I’m probably being nit-picky or too sensitive, here, but as a writer, I believe words have real power. Stating that “the patient failed the drug” is perfectly normal in the medical world. Doctors say it. Researchers and scientists say it and write it. It’s bothered me for a long time, so I decided to contact a few doctors I’ve gotten to know through Twitter. I sent each of them this message: “I’m researching an article. Question: Why do doctors say that we “fail” our meds when the meds don’t work for us? Thanks!”
“Excellent point. The drugs fail you,” stated Dr. Lynn Webster, the VP of Scientific Affairs at PRA Health Sciences and the Immediate Past President of the American Association of Pain Medicine. “You don’t fail. It is an effort to transfer responsibility to people in pain. Sad!”
Thanks, Dr. Webster! You’re a man after my own heart. But I don’t really think that the term is a conscious effort to transfer responsibility for the drug’s failure to the patient. That sounds too calculated and Snidely Whiplash to me. But it would be great if they could somehow become more aware and change the practice.
Dr. Irwin Lim, a rheumatologist and the director of BJC Health in Sidney, Australia stated “I don’t know. I suppose I use the word ‘fail’ as well, meaning ‘didn’t work well enough or as expected.’”
Now, I know for a fact that Dr. Lim is an empathetic and extraordinarily caring physician, and I’m sure he’d never use the word “fail” in regard to his patients in this context unless he just didn’t notice the negative connotation. I think that’s probably how most doctors and researchers use it.
“Sounds more like ‘US English,’” stated Dr. David O’Reilly, a rheumatologist in Suffolk, England. “‘Failed to respond,’ a UK Dr might say. Does sound negative. Is “Drug X ineffective” preferable?”

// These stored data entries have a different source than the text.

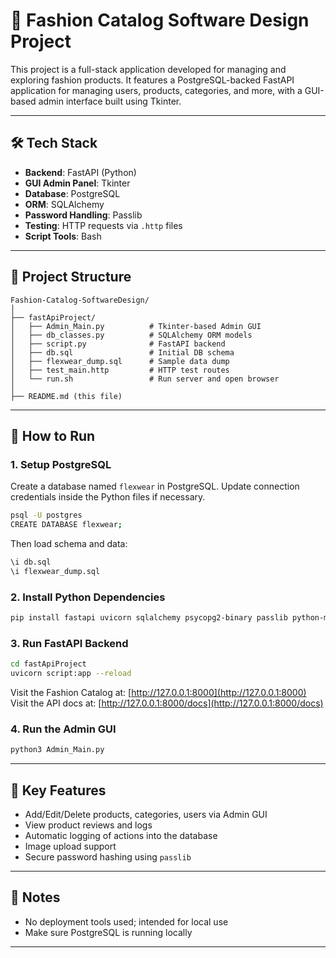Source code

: 
# 🧵 Fashion Catalog Software Design Project

This project is a full-stack application developed for managing and exploring fashion products. It features a PostgreSQL-backed FastAPI application for managing users, products, categories, and more, with a GUI-based admin interface built using Tkinter.

---

## 🛠️ Tech Stack

- **Backend**: FastAPI (Python)
- **GUI Admin Panel**: Tkinter
- **Database**: PostgreSQL
- **ORM**: SQLAlchemy
- **Password Handling**: Passlib
- **Testing**: HTTP requests via `.http` files
- **Script Tools**: Bash

---

## 📂 Project Structure

```
Fashion-Catalog-SoftwareDesign/
│
├── fastApiProject/
│   ├── Admin_Main.py          # Tkinter-based Admin GUI
│   ├── db_classes.py          # SQLAlchemy ORM models
│   ├── script.py              # FastAPI backend
│   ├── db.sql                 # Initial DB schema
│   ├── flexwear_dump.sql      # Sample data dump
│   ├── test_main.http         # HTTP test routes
│   └── run.sh                 # Run server and open browser
│
├── README.md (this file)
```

---

## 🚀 How to Run

### 1. Setup PostgreSQL
Create a database named `flexwear` in PostgreSQL. Update connection credentials inside the Python files if necessary.

```bash
psql -U postgres
CREATE DATABASE flexwear;
```

Then load schema and data:

```bash
\i db.sql
\i flexwear_dump.sql
```

### 2. Install Python Dependencies
```bash
pip install fastapi uvicorn sqlalchemy psycopg2-binary passlib python-multipart pydantic
```

### 3. Run FastAPI Backend
```bash
cd fastApiProject
uvicorn script:app --reload
```
Visit the Fashion Catalog at: [http://127.0.0.1:8000](http://127.0.0.1:8000)
Visit the API docs at: [http://127.0.0.1:8000/docs](http://127.0.0.1:8000/docs)

### 4. Run the Admin GUI
```bash
python3 Admin_Main.py
```

---

## 🧠 Key Features

- Add/Edit/Delete products, categories, users via Admin GUI
- View product reviews and logs
- Automatic logging of actions into the database
- Image upload support
- Secure password hashing using `passlib`

---

## 📌 Notes

- No deployment tools used; intended for local use
- Make sure PostgreSQL is running locally

---
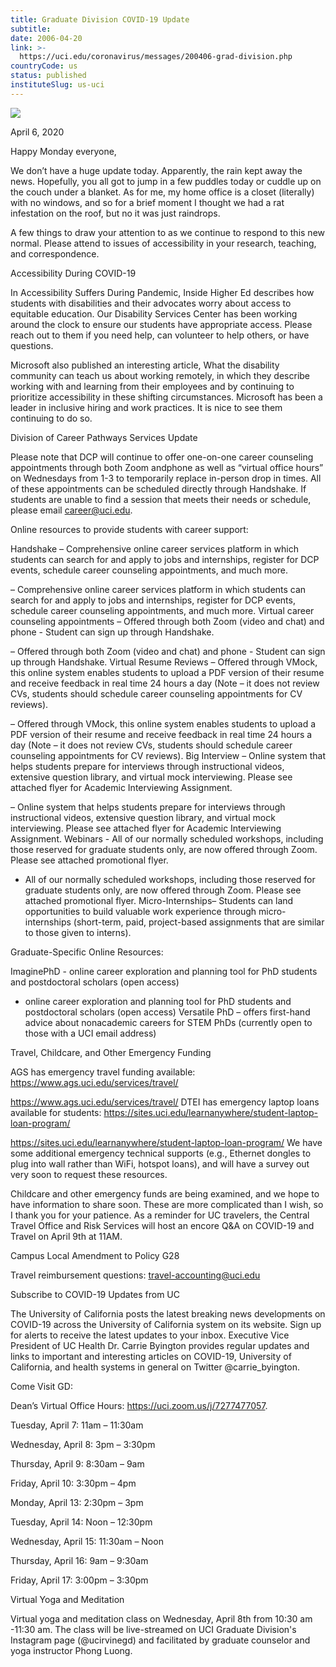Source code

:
 ```yaml
---
title: Graduate Division COVID-19 Update
subtitle: 
date: 2006-04-20
link: >-
  https://uci.edu/coronavirus/messages/200406-grad-division.php
countryCode: us
status: published
instituteSlug: us-uci
---
```

![](https://web.communications.uci.edu/assets/2015/img/favicon.ico)

April 6, 2020

Happy Monday everyone,

We don’t have a huge update today. Apparently, the rain kept away the news. Hopefully, you all got to jump in a few puddles today or cuddle up on the couch under a blanket. As for me, my home office is a closet (literally) with no windows, and so for a brief moment I thought we had a rat infestation on the roof, but no it was just raindrops.

A few things to draw your attention to as we continue to respond to this new normal. Please attend to issues of accessibility in your research, teaching, and correspondence.

Accessibility During COVID-19

In Accessibility Suffers During Pandemic, Inside Higher Ed describes how students with disabilities and their advocates worry about access to equitable education. Our Disability Services Center has been working around the clock to ensure our students have appropriate access. Please reach out to them if you need help, can volunteer to help others, or have questions.

Microsoft also published an interesting article, What the disability community can teach us about working remotely, in which they describe working with and learning from their employees and by continuing to prioritize accessibility in these shifting circumstances. Microsoft has been a leader in inclusive hiring and work practices. It is nice to see them continuing to do so.

Division of Career Pathways Services Update

Please note that DCP will continue to offer one-on-one career counseling appointments through both Zoom andphone as well as “virtual office hours” on Wednesdays from 1-3 to temporarily replace in-person drop in times. All of these appointments can be scheduled directly through Handshake. If students are unable to find a session that meets their needs or schedule, please email career@uci.edu.

Online resources to provide students with career support:

Handshake – Comprehensive online career services platform in which students can search for and apply to jobs and internships, register for DCP events, schedule career counseling appointments, and much more.

– Comprehensive online career services platform in which students can search for and apply to jobs and internships, register for DCP events, schedule career counseling appointments, and much more. Virtual career counseling appointments – Offered through both Zoom (video and chat) and phone - Student can sign up through Handshake.

– Offered through both Zoom (video and chat) and phone - Student can sign up through Handshake. Virtual Resume Reviews – Offered through VMock, this online system enables students to upload a PDF version of their resume and receive feedback in real time 24 hours a day (Note – it does not review CVs, students should schedule career counseling appointments for CV reviews).

– Offered through VMock, this online system enables students to upload a PDF version of their resume and receive feedback in real time 24 hours a day (Note – it does not review CVs, students should schedule career counseling appointments for CV reviews). Big Interview – Online system that helps students prepare for interviews through instructional videos, extensive question library, and virtual mock interviewing. Please see attached flyer for Academic Interviewing Assignment.

– Online system that helps students prepare for interviews through instructional videos, extensive question library, and virtual mock interviewing. Please see attached flyer for Academic Interviewing Assignment. Webinars - All of our normally scheduled workshops, including those reserved for graduate students only, are now offered through Zoom. Please see attached promotional flyer.

- All of our normally scheduled workshops, including those reserved for graduate students only, are now offered through Zoom. Please see attached promotional flyer. Micro-Internships– Students can land opportunities to build valuable work experience through micro-internships (short-term, paid, project-based assignments that are similar to those given to interns).

Graduate-Specific Online Resources:

ImaginePhD - online career exploration and planning tool for PhD students and postdoctoral scholars (open access)

- online career exploration and planning tool for PhD students and postdoctoral scholars (open access) Versatile PhD – offers first-hand advice about nonacademic careers for STEM PhDs (currently open to those with a UCI email address)

Travel, Childcare, and Other Emergency Funding

AGS has emergency travel funding available: https://www.ags.uci.edu/services/travel/

https://www.ags.uci.edu/services/travel/ DTEI has emergency laptop loans available for students: https://sites.uci.edu/learnanywhere/student-laptop-loan-program/

https://sites.uci.edu/learnanywhere/student-laptop-loan-program/ We have some additional emergency technical supports (e.g., Ethernet dongles to plug into wall rather than WiFi, hotspot loans), and will have a survey out very soon to request these resources.

Childcare and other emergency funds are being examined, and we hope to have information to share soon. These are more complicated than I wish, so I thank you for your patience. As a reminder for UC travelers, the Central Travel Office and Risk Services will host an encore Q&A on COVID-19 and Travel on April 9th at 11AM.

Campus Local Amendment to Policy G28

Travel reimbursement questions: travel-accounting@uci.edu

Subscribe to COVID-19 Updates from UC

The University of California posts the latest breaking news developments on COVID-19 across the University of California system on its website. Sign up for alerts to receive the latest updates to your inbox. Executive Vice President of UC Health Dr. Carrie Byington provides regular updates and links to important and interesting articles on COVID-19, University of California, and health systems in general on Twitter @carrie_byington.

Come Visit GD:

Dean’s Virtual Office Hours: https://uci.zoom.us/j/7277477057.

Tuesday, April 7: 11am – 11:30am

Wednesday, April 8: 3pm – 3:30pm

Thursday, April 9: 8:30am – 9am

Friday, April 10: 3:30pm – 4pm

Monday, April 13: 2:30pm – 3pm

Tuesday, April 14: Noon – 12:30pm

Wednesday, April 15: 11:30am – Noon

Thursday, April 16: 9am – 9:30am

Friday, April 17: 3:00pm – 3:30pm

Virtual Yoga and Meditation

Virtual yoga and meditation class on Wednesday, April 8th from 10:30 am -11:30 am. The class will be live-streamed on UCI Graduate Division's Instagram page (@ucirvinegd) and facilitated by graduate counselor and yoga instructor Phong Luong.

Yes! I’ve seen the term used in studies done by medical research teams from all over the world, but saying the drug we were prescribed, and that didn’t do the job, was ineffective would be much, much better. It would put the onus of responsibility on the drug, rather than on the patient. After all, we have no control over our rheumatoid disease and how it or our bodies react to the medications we take. But they’re made to do very specific things to alter the course of the disease once they’re in our bodies. When those things don’t occur as advertised, it’s the drug’s failure, not the patient’s.
We already have plenty of things we fail at because of RD, regardless of our efforts to do otherwise. They’re not isolated failures, either. They’re chronic, just like the disease we’re battling. We just don’t need one more “failure” to add to our running list.